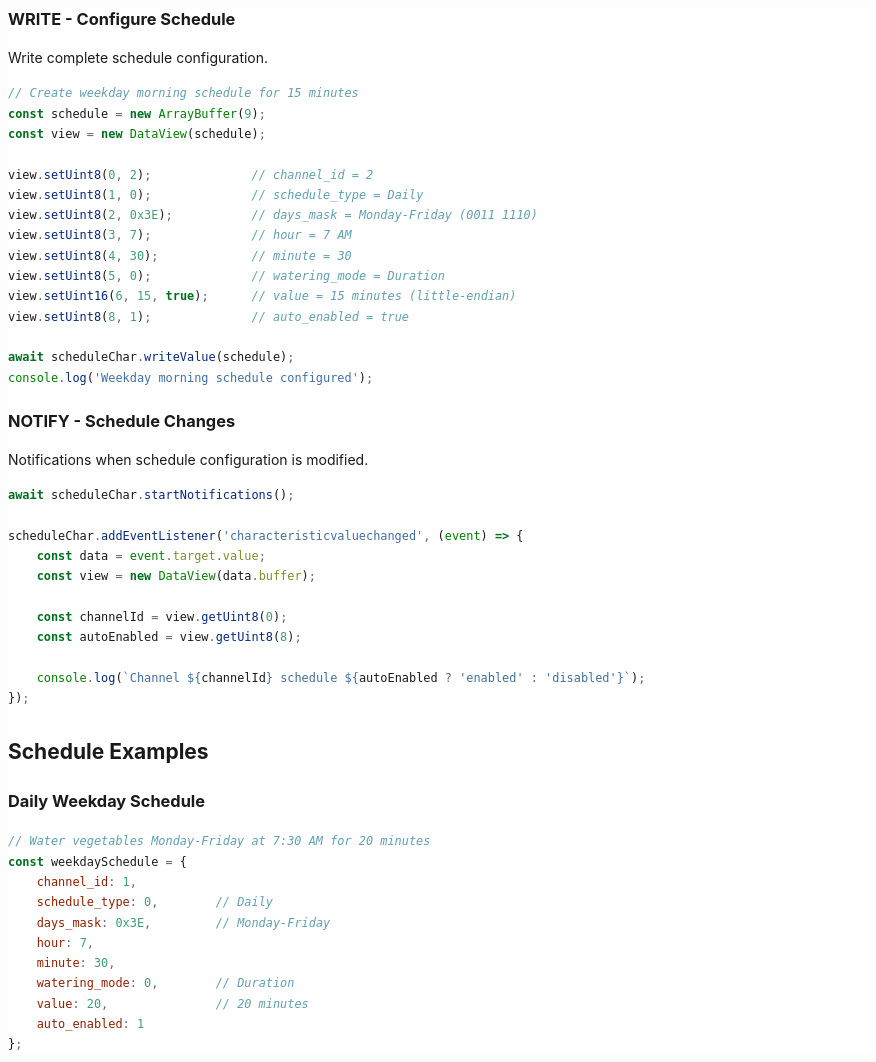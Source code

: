 ### WRITE - Configure Schedule
Write complete schedule configuration.

```javascript
// Create weekday morning schedule for 15 minutes
const schedule = new ArrayBuffer(9);
const view = new DataView(schedule);

view.setUint8(0, 2);              // channel_id = 2
view.setUint8(1, 0);              // schedule_type = Daily
view.setUint8(2, 0x3E);           // days_mask = Monday-Friday (0011 1110)
view.setUint8(3, 7);              // hour = 7 AM
view.setUint8(4, 30);             // minute = 30
view.setUint8(5, 0);              // watering_mode = Duration
view.setUint16(6, 15, true);      // value = 15 minutes (little-endian)
view.setUint8(8, 1);              // auto_enabled = true

await scheduleChar.writeValue(schedule);
console.log('Weekday morning schedule configured');
```

### NOTIFY - Schedule Changes
Notifications when schedule configuration is modified.

```javascript
await scheduleChar.startNotifications();

scheduleChar.addEventListener('characteristicvaluechanged', (event) => {
    const data = event.target.value;
    const view = new DataView(data.buffer);
    
    const channelId = view.getUint8(0);
    const autoEnabled = view.getUint8(8);
    
    console.log(`Channel ${channelId} schedule ${autoEnabled ? 'enabled' : 'disabled'}`);
});
```

## Schedule Examples

### Daily Weekday Schedule
```javascript
// Water vegetables Monday-Friday at 7:30 AM for 20 minutes
const weekdaySchedule = {
    channel_id: 1,
    schedule_type: 0,        // Daily
    days_mask: 0x3E,         // Monday-Friday
    hour: 7,
    minute: 30,
    watering_mode: 0,        // Duration
    value: 20,               // 20 minutes
    auto_enabled: 1
};
```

[INSTRUCTIONS TO FOLLOW] Omit the pictures, and quote the material above exactly as given.

[RESPONSE BOX]
Source code

: ### WRITE - Configure Schedule
Write complete schedule configuration.

```javascript
// Create weekday morning schedule for 15 minutes
const schedule = new ArrayBuffer(9);
const view = new DataView(schedule);

view.setUint8(0, 2);              // channel_id = 2
view.setUint8(1, 0);              // schedule_type = Daily
view.setUint8(2, 0x3E);           // days_mask = Monday-Friday (0011 1110)
view.setUint8(3, 7);              // hour = 7 AM
view.setUint8(4, 30);             // minute = 30
view.setUint8(5, 0);              // watering_mode = Duration
view.setUint16(6, 15, true);      // value = 15 minutes (little-endian)
view.setUint8(8, 1);              // auto_enabled = true

await scheduleChar.writeValue(schedule);
console.log('Weekday morning schedule configured');
```

### NOTIFY - Schedule Changes
Notifications when schedule configuration is modified.

```javascript
await scheduleChar.startNotifications();

scheduleChar.addEventListener('characteristicvaluechanged', (event) => {
    const data = event.target.value;
    const view = new DataView(data.buffer);
    
    const channelId = view.getUint8(0);
    const autoEnabled = view.getUint8(8);
    
    console.log(`Channel ${channelId} schedule ${autoEnabled ? 'enabled' : 'disabled'}`);
});
```

## Schedule Examples

### Daily Weekday Schedule
```javascript
// Water vegetables Monday-Friday at 7:30 AM for 20 minutes
const weekdaySchedule = {
    channel_id: 1,
    schedule_type: 0,        // Daily
    days_mask: 0x3E,         // Monday-Friday
    hour: 7,
    minute: 30,
    watering_mode: 0,        // Duration
    value: 20,               // 20 minutes
    auto_enabled: 1
};
```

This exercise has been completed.